Oui, c’est ainsi que tous les hommes vivent. Accepter cette vérité, c’est renoncer à l’illusion que la vie suit les principes que l’on nous a appris à admirer. L’adulte que je suis comprend que la morale, l’honneur et le courage ne sont pas récompensés par le monde. Et pourtant, ces qualités restent, parfois, les seuls refuges de l’âme pour qui refuse de sombrer totalement dans la médiocrité ambiante.

Et pourtant, malgré tout, malgré cette lucidité cruelle, il reste une étrange nécessité à continuer. Continuer à observer, réfléchir, agir, même quand le monde semble ignorer la vertu et punir l’honnêteté. Reconnaître l’égoïsme, la cruauté et l’indifférence des hommes n’est pas céder à la misanthropie totale : c’est seulement accepter la vérité telle qu’elle est, sans illusion.

Il n’existe pas de justice automatique, pas de récompense garantie pour ceux qui vivent avec honnêteté. Mais il reste un choix — le seul véritable choix — de ne pas se fondre dans la médiocrité générale, de conserver un espace pour l’intégrité et l’altruisme, même si ces qualités restent invisibles aux yeux du monde.

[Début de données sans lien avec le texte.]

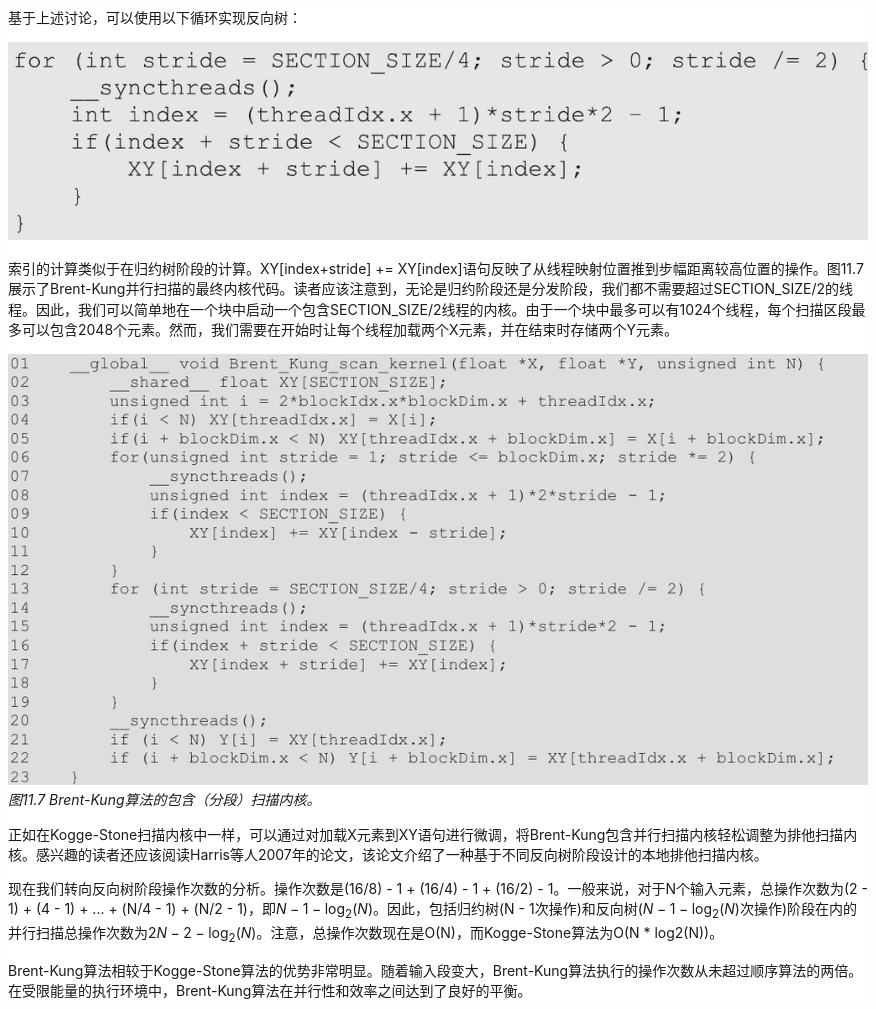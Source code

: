 基于上述讨论，可以使用以下循环实现反向树：

<a>![](/img/pmpp/ch11/10.png)</a> 


索引的计算类似于在归约树阶段的计算。XY[index+stride] += XY[index]语句反映了从线程映射位置推到步幅距离较高位置的操作。图11.7展示了Brent-Kung并行扫描的最终内核代码。读者应该注意到，无论是归约阶段还是分发阶段，我们都不需要超过SECTION_SIZE/2的线程。因此，我们可以简单地在一个块中启动一个包含SECTION_SIZE/2线程的内核。由于一个块中最多可以有1024个线程，每个扫描区段最多可以包含2048个元素。然而，我们需要在开始时让每个线程加载两个X元素，并在结束时存储两个Y元素。

<a>![](/img/pmpp/ch11/11.png)</a> 
*图11.7 Brent-Kung算法的包含（分段）扫描内核。*

正如在Kogge-Stone扫描内核中一样，可以通过对加载X元素到XY语句进行微调，将Brent-Kung包含并行扫描内核轻松调整为排他扫描内核。感兴趣的读者还应该阅读Harris等人2007年的论文，该论文介绍了一种基于不同反向树阶段设计的本地排他扫描内核。

现在我们转向反向树阶段操作次数的分析。操作次数是(16/8)  - 1 + (16/4)  - 1 + (16/2)  - 1。一般来说，对于N个输入元素，总操作次数为(2 - 1) + (4 - 1) + ... + (N/4  - 1) + (N/2  - 1)，即$N - 1 - \log_2(N)$。因此，包括归约树(N - 1次操作)和反向树($N - 1 - \log_2(N)$次操作)阶段在内的并行扫描总操作次数为$2N - 2 - \log_2(N)$。注意，总操作次数现在是O(N)，而Kogge-Stone算法为O(N * log2(N))。

Brent-Kung算法相较于Kogge-Stone算法的优势非常明显。随着输入段变大，Brent-Kung算法执行的操作次数从未超过顺序算法的两倍。在受限能量的执行环境中，Brent-Kung算法在并行性和效率之间达到了良好的平衡。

C’est dans cette lucidité, dans cet espace secret, que chacun peut trouver une forme de liberté : non pas la liberté idéalisée de l’école, non pas l’égalité promise mais jamais donnée, ni la fraternité imposée par les institutions, mais la liberté de ne pas se trahir soi-même.

Oui, c’est ainsi que les hommes vivent. Et c’est dans cette constatation noire que l’on peut, paradoxalement, se découvrir pleinement vivant, avec la conscience aiguë de ce que signifie rester humain dans un monde qui ne l’est guère. Vous pouvez me juger prétentieux ou imbu de moi-même pour me placer de ce côté. Mais sachez que cette conscience a un prix immense. Je souffre presque chaque jour de cette perception aiguë de la vie. Développer davantage ces maux qui me terrassent serait vain et contreproductif. Alors j’en resterai là.